Der Kl war vom 19.10.2016 bis 31.8.2019 bei der Bekl als Pflegeassistent tätig. Auf das Arbeitsverhältnis war der KollV der Sozialwirtschaft Österreich (SWÖ-KollV) anzuwenden. Der Ausspruch der Kündigung durch die Bekl erfolgte am 23.6.2019. Der Urlaubszuschuss gelangte am 30.6.2019 lediglich in aliquotem Ausmaß (1.1. bis 31.8.2019) zur Auszahlung. Mit seiner Klage begehrte der AN den auf den restlichen Teil des Kalenderjahres entfallenden Teil des Urlaubszuschusses.

Das Erstgericht wies das Klagebegehren ab, das Berufungsgericht gab der dagegen gerichteten Berufung des Kl nicht Folge. Der OGH hielt die Revision des Kl zwar für zulässig, nicht aber für berechtigt.24

Die relevante Bestimmung im SWÖ-KollV (§ 26 Abs 4) lautet:

„Den während des Jahres ein- oder austretenden Arbeitnehmerinnen/Lehrlingen gebührt im Kalenderjahr der aliquote Teil. Wenn eine Arbeitnehmerin/Lehrling nach Erhalt des für das laufende Kalenderjahr gebührenden Urlaubszuschusses bzw der Weihnachtsremuneration ihr Arbeitsverhältnis selbst auflöst, aus ihrem Arbeitsverhältnis ohne wichtigen Grund vorzeitig austritt oder infolge Vorliegens eines von ihr verschuldeten wichtigen Grundes vorzeitig entlassen wird, muss sie sich die im laufenden Kalenderjahr anteilsmäßig zuviel bezogenen Sonderzahlungen auf ihre, ihr aus dem Arbeitsverhältnis zustehenden Ansprüche in Anrechnung bringen lassen.“

§ 26 Abs 4 Satz 1 SWÖ-KollV spricht schon nach dem Wortlaut und seiner systematischen Stellung, aber auch iS einer sachgerechten Teleologie für ein Verständnis der Bestimmung dahin, dass AN bei einem kürzeren als ganzjährigen Arbeitsverhältnis die Sonderzahlungen im jeweils aliquoten Ausmaß, bezogen auf das Kalenderjahr, gebühren sollen. Da sich dadurch aber nichts am für die Auszahlung maßgeblichen Fälligkeitszeitpunkt (hier: 30.6.2019) ändert, muss Abs 4 Satz 1 SWÖ-KollV zwangsläufig dahin verstanden werden, dass zu diesem Zeitpunkt auch beurteilbar sein muss, ob es sich um einen „ein- oder austretenden“ AN handelt und daher die auszuzahlende Sonderzahlung zu aliquotieren ist oder nicht. Das führt aber dazu, dass dann, wenn schon vor dem Fälligkeitszeitpunkt feststeht, dass das Arbeitsverhältnis unterjährig enden wird, die Sonderzahlung für die „austretende Arbeitnehmerin/Lehrling“ bereits zu aliquotieren ist. Abs 4 Satz 2 SWÖ-KollV steht dem nicht entgegen, weil er nur die Frage behandelt, unter welchen Voraussetzungen eine Überaliquotierung von ausgezahlten Sonderzahlungen zurückzuzahlen ist.
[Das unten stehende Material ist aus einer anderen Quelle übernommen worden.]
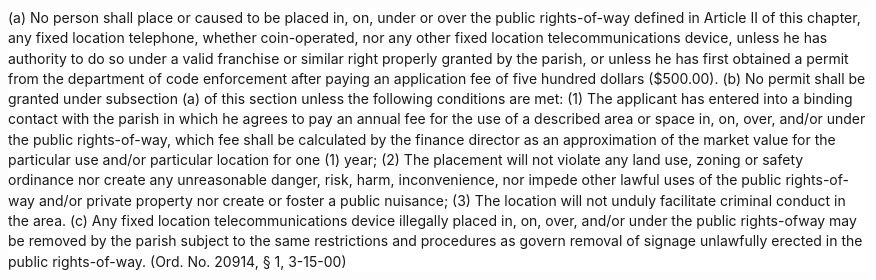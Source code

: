 (a)
No person shall place or caused to be placed in, on, under or over the public rights-of-way defined in Article II
of this chapter, any fixed location telephone, whether coin-operated, nor any other fixed location
telecommunications device, unless he has authority to do so under a valid franchise or similar right properly
granted by the parish, or unless he has first obtained a permit from the department of code enforcement after
paying an application fee of five hundred dollars ($500.00).
(b)
No permit shall be granted under subsection (a) of this section unless the following conditions are met:
(1)
The applicant has entered into a binding contact with the parish in which he agrees to pay an annual fee for the
use of a described area or space in, on, over, and/or under the public rights-of-way, which fee shall be calculated
by the finance director as an approximation of the market value for the particular use and/or particular location
for one (1) year;
(2)
The placement will not violate any land use, zoning or safety ordinance nor create any unreasonable danger, risk,
harm, inconvenience, nor impede other lawful uses of the public rights-of-way and/or private property nor create
or foster a public nuisance;
(3)
The location will not unduly facilitate criminal conduct in the area.
(c)
Any fixed location telecommunications device illegally placed in, on, over, and/or under the public rights-ofway may be removed by the parish subject to the same restrictions and procedures as govern removal of signage
unlawfully erected in the public rights-of-way.
(Ord. No. 20914, § 1, 3-15-00)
Eine vergleichbare Bestimmung findet sich im KollV, der der OGH-E 8 ObA 44/21k (vgl DRdA-infas 2022, 24) zu Grunde lag (Abschnitt 9 Z 6 des KollV Elektro- und Elektronikindustrie/Arbeiter), nicht. Anders als in jener Regelung wird vorliegend auch nicht auf das Ende des Dienstverhältnisses abgestellt, sondern eine Regelung über das gebührende Ausmaß der Sonderzahlungsansprüche für unterjährig ein- oder austretende AN/Lehrlinge getroffen.

Im Ergebnis ist § 26 Abs 4 Satz 1 SWÖ-KollV damit dahin auszulegen, dass Sonderzahlungen auch dann aliquot „gebühren“, wenn im Zeitpunkt ihrer Fälligkeit bereits feststeht, dass ein Dienstverhältnis unterjährig beendet sein wird. Da hier zum Fälligkeitszeitpunkt des Urlaubszuschusses (30.6.2019) feststand, dass das Arbeitsverhältnis des Kl aufgrund der davor ausgesprochenen AG-Kündigung zum 31.8.2019 endete, sind die Vorinstanzen zutreffend zum Ergebnis gelangt, dass der Kl für das Jahr 2019 nur einen aliquoten Anspruch auf Urlaubszuschuss hat.